§ WHAT IS BEING ASKED
Among the entries below, copy every line that carries the word "figures".

**********

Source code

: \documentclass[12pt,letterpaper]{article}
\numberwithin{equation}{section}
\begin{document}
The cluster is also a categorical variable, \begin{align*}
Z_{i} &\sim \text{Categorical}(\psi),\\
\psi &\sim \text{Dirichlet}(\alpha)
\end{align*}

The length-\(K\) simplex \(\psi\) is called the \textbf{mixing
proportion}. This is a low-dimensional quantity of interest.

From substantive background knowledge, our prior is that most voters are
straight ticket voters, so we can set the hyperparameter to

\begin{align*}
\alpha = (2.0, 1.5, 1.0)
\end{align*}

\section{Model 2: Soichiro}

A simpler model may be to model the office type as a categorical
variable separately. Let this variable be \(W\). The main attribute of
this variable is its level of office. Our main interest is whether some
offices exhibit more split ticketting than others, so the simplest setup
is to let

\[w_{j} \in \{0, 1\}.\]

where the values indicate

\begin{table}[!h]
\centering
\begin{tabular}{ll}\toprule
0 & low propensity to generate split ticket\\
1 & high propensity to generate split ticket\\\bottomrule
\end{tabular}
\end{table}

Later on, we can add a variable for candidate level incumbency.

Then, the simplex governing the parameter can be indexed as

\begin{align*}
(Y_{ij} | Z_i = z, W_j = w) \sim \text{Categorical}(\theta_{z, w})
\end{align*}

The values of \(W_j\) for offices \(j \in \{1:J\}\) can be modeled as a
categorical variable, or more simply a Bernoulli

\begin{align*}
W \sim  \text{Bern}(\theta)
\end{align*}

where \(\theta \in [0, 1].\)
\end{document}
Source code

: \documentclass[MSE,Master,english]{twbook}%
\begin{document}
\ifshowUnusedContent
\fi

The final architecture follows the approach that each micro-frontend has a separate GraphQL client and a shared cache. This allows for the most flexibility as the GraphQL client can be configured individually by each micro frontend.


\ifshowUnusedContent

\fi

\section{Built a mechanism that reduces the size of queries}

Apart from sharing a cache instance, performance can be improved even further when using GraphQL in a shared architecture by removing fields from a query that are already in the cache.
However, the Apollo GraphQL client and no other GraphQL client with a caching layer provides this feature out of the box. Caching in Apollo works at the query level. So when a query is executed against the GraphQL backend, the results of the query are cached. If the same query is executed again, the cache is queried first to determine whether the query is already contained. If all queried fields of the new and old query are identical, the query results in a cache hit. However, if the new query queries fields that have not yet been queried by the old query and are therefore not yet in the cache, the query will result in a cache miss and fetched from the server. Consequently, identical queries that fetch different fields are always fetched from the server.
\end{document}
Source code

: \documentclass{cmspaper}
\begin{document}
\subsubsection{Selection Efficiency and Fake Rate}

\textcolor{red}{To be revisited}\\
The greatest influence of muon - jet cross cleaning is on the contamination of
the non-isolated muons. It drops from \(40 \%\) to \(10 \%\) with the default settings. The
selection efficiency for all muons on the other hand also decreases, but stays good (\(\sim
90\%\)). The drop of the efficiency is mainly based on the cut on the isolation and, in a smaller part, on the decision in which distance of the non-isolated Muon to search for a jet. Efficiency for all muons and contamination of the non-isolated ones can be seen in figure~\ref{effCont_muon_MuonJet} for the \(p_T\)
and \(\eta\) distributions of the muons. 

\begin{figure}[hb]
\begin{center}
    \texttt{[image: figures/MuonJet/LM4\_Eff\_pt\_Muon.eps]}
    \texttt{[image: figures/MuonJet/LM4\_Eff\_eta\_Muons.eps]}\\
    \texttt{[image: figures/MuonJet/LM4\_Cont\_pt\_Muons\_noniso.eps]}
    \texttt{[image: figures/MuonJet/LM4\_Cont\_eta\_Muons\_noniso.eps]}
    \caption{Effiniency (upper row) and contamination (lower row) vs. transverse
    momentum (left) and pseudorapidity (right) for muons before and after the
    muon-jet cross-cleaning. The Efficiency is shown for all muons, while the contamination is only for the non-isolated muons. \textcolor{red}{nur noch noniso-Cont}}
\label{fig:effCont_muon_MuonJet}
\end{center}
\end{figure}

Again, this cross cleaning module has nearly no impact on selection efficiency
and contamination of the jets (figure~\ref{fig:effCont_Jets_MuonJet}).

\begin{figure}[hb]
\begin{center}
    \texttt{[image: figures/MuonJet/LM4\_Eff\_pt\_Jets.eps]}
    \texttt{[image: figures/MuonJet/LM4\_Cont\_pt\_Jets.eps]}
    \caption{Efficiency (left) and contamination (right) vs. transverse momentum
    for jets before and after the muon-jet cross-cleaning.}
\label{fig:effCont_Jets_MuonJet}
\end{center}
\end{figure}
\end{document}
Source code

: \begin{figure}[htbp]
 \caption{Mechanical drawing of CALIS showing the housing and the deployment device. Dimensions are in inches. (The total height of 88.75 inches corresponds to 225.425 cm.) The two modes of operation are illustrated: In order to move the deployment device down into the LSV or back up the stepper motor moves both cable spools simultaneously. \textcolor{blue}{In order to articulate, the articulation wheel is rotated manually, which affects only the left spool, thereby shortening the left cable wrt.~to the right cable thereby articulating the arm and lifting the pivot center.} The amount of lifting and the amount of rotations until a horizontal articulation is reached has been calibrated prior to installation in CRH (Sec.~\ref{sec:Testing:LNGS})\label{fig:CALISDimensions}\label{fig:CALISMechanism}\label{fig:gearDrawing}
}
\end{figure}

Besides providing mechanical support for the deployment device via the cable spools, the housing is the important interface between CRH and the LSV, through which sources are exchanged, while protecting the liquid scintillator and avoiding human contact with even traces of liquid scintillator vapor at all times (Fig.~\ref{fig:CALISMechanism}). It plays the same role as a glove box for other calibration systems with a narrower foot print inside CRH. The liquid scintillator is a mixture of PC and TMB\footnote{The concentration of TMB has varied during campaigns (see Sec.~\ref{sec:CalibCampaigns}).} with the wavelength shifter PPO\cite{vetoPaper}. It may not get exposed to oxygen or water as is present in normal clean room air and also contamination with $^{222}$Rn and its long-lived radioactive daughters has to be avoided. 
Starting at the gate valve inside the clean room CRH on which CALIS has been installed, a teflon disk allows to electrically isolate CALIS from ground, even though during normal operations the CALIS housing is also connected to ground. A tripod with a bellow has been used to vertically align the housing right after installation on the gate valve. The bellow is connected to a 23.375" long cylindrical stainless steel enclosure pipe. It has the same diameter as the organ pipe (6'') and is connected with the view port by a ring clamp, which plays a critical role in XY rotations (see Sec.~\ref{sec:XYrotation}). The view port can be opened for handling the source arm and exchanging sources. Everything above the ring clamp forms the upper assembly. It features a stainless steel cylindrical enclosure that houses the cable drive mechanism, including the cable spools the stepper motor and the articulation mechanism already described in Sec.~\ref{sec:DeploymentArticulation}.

**********

§ EXERCISE RESPONSE
    \texttt{[image: figures/MuonJet/LM4\_Eff\_pt\_Muon.eps]}
    \texttt{[image: figures/MuonJet/LM4\_Eff\_eta\_Muons.eps]}\\
    \texttt{[image: figures/MuonJet/LM4\_Cont\_pt\_Muons\_noniso.eps]}
    \texttt{[image: figures/MuonJet/LM4\_Cont\_eta\_Muons\_noniso.eps]}
    \texttt{[image: figures/MuonJet/LM4\_Eff\_pt\_Jets.eps]}
    \texttt{[image: figures/MuonJet/LM4\_Cont\_pt\_Jets.eps]}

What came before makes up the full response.